→ **TASK**: All of the entries, apart from their pictures, are to be copied verbatim.

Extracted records
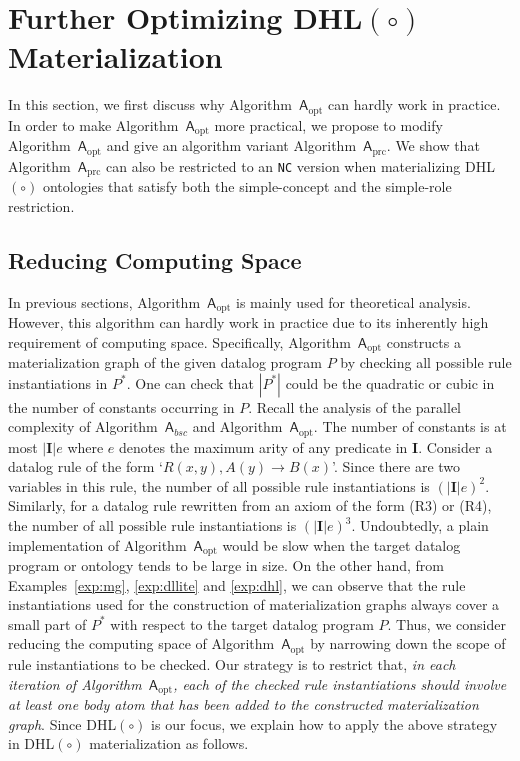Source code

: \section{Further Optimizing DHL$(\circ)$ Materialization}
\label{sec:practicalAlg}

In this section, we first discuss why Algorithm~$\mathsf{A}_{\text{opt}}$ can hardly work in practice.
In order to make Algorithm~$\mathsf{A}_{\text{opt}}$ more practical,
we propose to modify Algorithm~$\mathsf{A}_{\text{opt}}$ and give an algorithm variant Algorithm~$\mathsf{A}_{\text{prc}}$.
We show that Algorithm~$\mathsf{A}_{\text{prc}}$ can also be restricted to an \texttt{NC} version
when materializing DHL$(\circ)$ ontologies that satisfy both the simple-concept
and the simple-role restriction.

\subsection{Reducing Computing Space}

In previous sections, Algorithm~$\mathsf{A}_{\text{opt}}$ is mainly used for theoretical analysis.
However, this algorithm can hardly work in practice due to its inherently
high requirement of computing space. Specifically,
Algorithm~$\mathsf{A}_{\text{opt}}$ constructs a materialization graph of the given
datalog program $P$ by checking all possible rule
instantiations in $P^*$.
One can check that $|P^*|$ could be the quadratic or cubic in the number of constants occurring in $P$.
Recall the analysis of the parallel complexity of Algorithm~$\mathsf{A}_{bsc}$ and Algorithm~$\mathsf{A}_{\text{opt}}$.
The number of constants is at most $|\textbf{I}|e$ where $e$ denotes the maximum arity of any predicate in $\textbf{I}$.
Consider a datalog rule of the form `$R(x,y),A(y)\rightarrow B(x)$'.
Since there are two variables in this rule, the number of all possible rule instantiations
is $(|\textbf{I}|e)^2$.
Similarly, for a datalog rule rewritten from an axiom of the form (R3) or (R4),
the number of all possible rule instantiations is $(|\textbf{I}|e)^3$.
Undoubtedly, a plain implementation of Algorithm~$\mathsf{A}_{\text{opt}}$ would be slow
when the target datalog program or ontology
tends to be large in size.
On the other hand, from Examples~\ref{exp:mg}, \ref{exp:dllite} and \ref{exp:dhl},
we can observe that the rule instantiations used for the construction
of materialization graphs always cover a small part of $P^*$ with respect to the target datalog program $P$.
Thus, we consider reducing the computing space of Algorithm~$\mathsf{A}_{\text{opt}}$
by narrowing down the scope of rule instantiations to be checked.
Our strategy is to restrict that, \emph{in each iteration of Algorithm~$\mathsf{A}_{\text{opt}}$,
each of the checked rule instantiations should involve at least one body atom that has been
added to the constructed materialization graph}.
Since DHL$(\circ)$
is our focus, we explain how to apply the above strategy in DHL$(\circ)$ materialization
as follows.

→ **EXPECTED ANSWER**:
Source code

: \section{Further Optimizing DHL$(\circ)$ Materialization}
\label{sec:practicalAlg}

In this section, we first discuss why Algorithm~$\mathsf{A}_{\text{opt}}$ can hardly work in practice.
In order to make Algorithm~$\mathsf{A}_{\text{opt}}$ more practical,
we propose to modify Algorithm~$\mathsf{A}_{\text{opt}}$ and give an algorithm variant Algorithm~$\mathsf{A}_{\text{prc}}$.
We show that Algorithm~$\mathsf{A}_{\text{prc}}$ can also be restricted to an \texttt{NC} version
when materializing DHL$(\circ)$ ontologies that satisfy both the simple-concept
and the simple-role restriction.

\subsection{Reducing Computing Space}

In previous sections, Algorithm~$\mathsf{A}_{\text{opt}}$ is mainly used for theoretical analysis.
However, this algorithm can hardly work in practice due to its inherently
high requirement of computing space. Specifically,
Algorithm~$\mathsf{A}_{\text{opt}}$ constructs a materialization graph of the given
datalog program $P$ by checking all possible rule
instantiations in $P^*$.
One can check that $|P^*|$ could be the quadratic or cubic in the number of constants occurring in $P$.
Recall the analysis of the parallel complexity of Algorithm~$\mathsf{A}_{bsc}$ and Algorithm~$\mathsf{A}_{\text{opt}}$.
The number of constants is at most $|\textbf{I}|e$ where $e$ denotes the maximum arity of any predicate in $\textbf{I}$.
Consider a datalog rule of the form `$R(x,y),A(y)\rightarrow B(x)$'.
Since there are two variables in this rule, the number of all possible rule instantiations
is $(|\textbf{I}|e)^2$.
Similarly, for a datalog rule rewritten from an axiom of the form (R3) or (R4),
the number of all possible rule instantiations is $(|\textbf{I}|e)^3$.
Undoubtedly, a plain implementation of Algorithm~$\mathsf{A}_{\text{opt}}$ would be slow
when the target datalog program or ontology
tends to be large in size.
On the other hand, from Examples~\ref{exp:mg}, \ref{exp:dllite} and \ref{exp:dhl},
we can observe that the rule instantiations used for the construction
of materialization graphs always cover a small part of $P^*$ with respect to the target datalog program $P$.
Thus, we consider reducing the computing space of Algorithm~$\mathsf{A}_{\text{opt}}$
by narrowing down the scope of rule instantiations to be checked.
Our strategy is to restrict that, \emph{in each iteration of Algorithm~$\mathsf{A}_{\text{opt}}$,
each of the checked rule instantiations should involve at least one body atom that has been
added to the constructed materialization graph}.
Since DHL$(\circ)$
is our focus, we explain how to apply the above strategy in DHL$(\circ)$ materialization
as follows.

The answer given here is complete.